Task material ->
----------
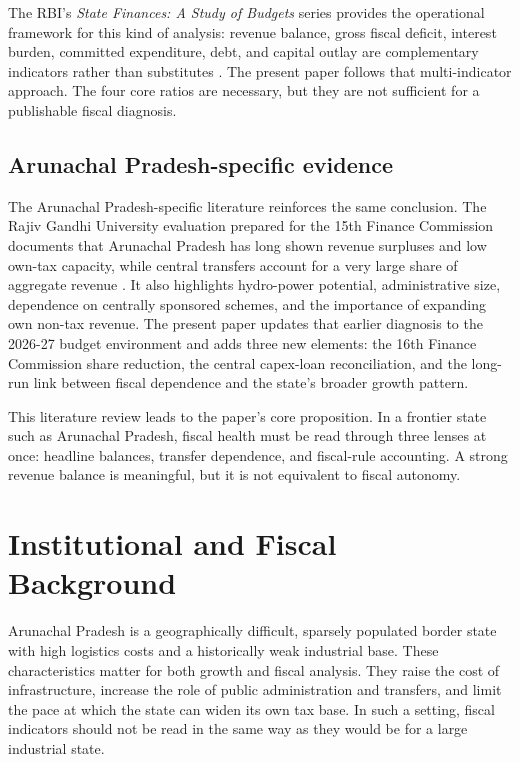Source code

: \documentclass[11pt,a4paper]{article}
\begin{document}
The RBI's \emph{State Finances: A Study of Budgets} series provides the operational framework for this kind of analysis: revenue balance, gross fiscal deficit, interest burden, committed expenditure, debt, and capital outlay are complementary indicators rather than substitutes \cite{rbi_state_finances_2023}. The present paper follows that multi-indicator approach. The four core ratios are necessary, but they are not sufficient for a publishable fiscal diagnosis.

\subsection{Arunachal Pradesh-specific evidence}

The Arunachal Pradesh-specific literature reinforces the same conclusion. The Rajiv Gandhi University evaluation prepared for the 15th Finance Commission documents that Arunachal Pradesh has long shown revenue surpluses and low own-tax capacity, while central transfers account for a very large share of aggregate revenue \cite{nayak_rgu_2019}. It also highlights hydro-power potential, administrative size, dependence on centrally sponsored schemes, and the importance of expanding own non-tax revenue. The present paper updates that earlier diagnosis to the 2026-27 budget environment and adds three new elements: the 16th Finance Commission share reduction, the central capex-loan reconciliation, and the long-run link between fiscal dependence and the state's broader growth pattern.

This literature review leads to the paper's core proposition. In a frontier state such as Arunachal Pradesh, fiscal health must be read through three lenses at once: headline balances, transfer dependence, and fiscal-rule accounting. A strong revenue balance is meaningful, but it is not equivalent to fiscal autonomy.

\section{Institutional and Fiscal Background}

Arunachal Pradesh is a geographically difficult, sparsely populated border state with high logistics costs and a historically weak industrial base. These characteristics matter for both growth and fiscal analysis. They raise the cost of infrastructure, increase the role of public administration and transfers, and limit the pace at which the state can widen its own tax base. In such a setting, fiscal indicators should not be read in the same way as they would be for a large industrial state.
\end{document}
----------
What is expected -> No pictures go in the copy. Set down all the data exactly.

Your response ->
Source code

: \documentclass[11pt,a4paper]{article}
\begin{document}
The RBI's \emph{State Finances: A Study of Budgets} series provides the operational framework for this kind of analysis: revenue balance, gross fiscal deficit, interest burden, committed expenditure, debt, and capital outlay are complementary indicators rather than substitutes \cite{rbi_state_finances_2023}. The present paper follows that multi-indicator approach. The four core ratios are necessary, but they are not sufficient for a publishable fiscal diagnosis.

\subsection{Arunachal Pradesh-specific evidence}

The Arunachal Pradesh-specific literature reinforces the same conclusion. The Rajiv Gandhi University evaluation prepared for the 15th Finance Commission documents that Arunachal Pradesh has long shown revenue surpluses and low own-tax capacity, while central transfers account for a very large share of aggregate revenue \cite{nayak_rgu_2019}. It also highlights hydro-power potential, administrative size, dependence on centrally sponsored schemes, and the importance of expanding own non-tax revenue. The present paper updates that earlier diagnosis to the 2026-27 budget environment and adds three new elements: the 16th Finance Commission share reduction, the central capex-loan reconciliation, and the long-run link between fiscal dependence and the state's broader growth pattern.

This literature review leads to the paper's core proposition. In a frontier state such as Arunachal Pradesh, fiscal health must be read through three lenses at once: headline balances, transfer dependence, and fiscal-rule accounting. A strong revenue balance is meaningful, but it is not equivalent to fiscal autonomy.

\section{Institutional and Fiscal Background}

Arunachal Pradesh is a geographically difficult, sparsely populated border state with high logistics costs and a historically weak industrial base. These characteristics matter for both growth and fiscal analysis. They raise the cost of infrastructure, increase the role of public administration and transfers, and limit the pace at which the state can widen its own tax base. In such a setting, fiscal indicators should not be read in the same way as they would be for a large industrial state.
\end{document}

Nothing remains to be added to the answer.